US President Donald Trump tried to get the man appointed to investigate his links to Russia fired, a long-awaited report has revealed. The 448 page redacted document, collated by Special Counsel Robert Mueller, was finally released on Thursday. Mr Trump’s legal team has described the report as a “total victory”. But the country’s top lawyer, William Barr, is facing heavy criticism of his handling of the report’s release. Senior Democrats have accused the attorney general of “misleading” them with an earlier summary of the report’s findings regarding whether Mr Trump obstructed justice. The mammoth document is the product of a 22-month investigation by Mr Mueller – who was appointed to probe Russian interference in the 2016 election and possible collusion between Russia and the Trump campaign.
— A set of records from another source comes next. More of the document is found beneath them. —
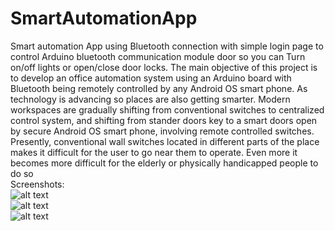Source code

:# SmartAutomationApp 
Smart automation App using Bluetooth connection with simple login page to control Arduino bluetooth communication module door so you can Turn on/off lights or open/close door locks.
The main objective of this project is to develop an office automation system using an Arduino board with Bluetooth being remotely controlled by any Android OS smart phone. As technology is advancing so places are also getting smarter. Modern workspaces are gradually shifting from conventional switches to centralized control system, and shifting from stander doors key to a smart doors open by secure Android OS smart phone, involving remote controlled switches.
Presently, conventional wall switches located in different parts of the place makes it difficult for the user to go near them to operate. Even more it becomes more difficult for the elderly or physically handicapped people to do so
<br />
Screenshots:<br />
![alt text](https://cdn1.imggmi.com/uploads/2018/10/2/76397baed572073482da7fdb14051aa9-full.png)<br />
![alt text](https://cdn1.imggmi.com/uploads/2018/10/2/e4768571356e8cdb2185144c7829cc98-full.png)<br />
![alt text](https://cdn1.imggmi.com/uploads/2018/10/2/bae73ae3be732889ebc2c911650cec77-full.png)<br />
President Donald Trump tried to seize control of the Russia probe and force Mueller’s removal to stop him from investigating potential obstruction of justice by the president. Trump was largely thwarted by those around him who refused to go along. Mueller laid out multiple episodes in which Trump directed others to influence or curtail the Russia investigation after the special counsel’s appointment in May 2017. Those efforts “were mostly unsuccessful, but that is largely because the persons who surrounded the President declined to carry out orders or accede to his requests,” Mueller wrote. The report’s bottom line largely tracked the findings revealed in Attorney General William Barr’s four-page memo released a month ago no collusion with Russia but no clear verdict on obstruction but it added new layers of detail about Trump’s efforts to thwart the investigation. Looking ahead, both sides were already using the findings to amplify well-rehearsed arguments about Trump’s conduct, Republicans casting him as a victim of harassment and Democrats depicting the president as stepping far over the line to derail the investigation. The Justice Department released its redacted version of the report about 90 minutes after Barr offered his own final assessment of the findings at a testy news conference. The nation, Congress and Trump’s White House consumed it voraciously online, via a compact disc delivered to legislators and in loose-leaf binders distributed to reporters.
‘Lawyers don’t take notes’
The report describes Mr Trump scolding White House counsel Donald McGahn for taking notes in meetings with the special counsel’s office investigators.”The President then asked, ‘What-about these notes? Why do you take notes? Lawyers don’t take notes. I never had a lawyer who took notes.’ McGahn responded that he keeps notes because he is a ‘real lawyer’ and explained that notes create a record and are not a bad thing,” it states. The president is then quoted as saying “I’ve had a lot of great lawyers, like Roy Cohn. He did not take notes.” Roy Cohn assisted Senator Joseph McCarthy’s attempts to expose US communists in the 1950s before going on to work for Mr Trump as he launched his business career.
Top legal official always carried a resignation letter
The report offers insight into the strained relationship between Mr Trump and his first attorney general, Jeff Sessions. The president criticised Mr Sessions both privately and publicly, and called upon him to regain control of the investigation. The friction between the two reached a point where Mr Sessions was ready to quit at a moment’s notice, the report says. “In light of the President’s frequent public attacks, Sessions prepared another resignation letter and for the rest of the year carried it with him in his pocket every time he went to the White House,” the report says.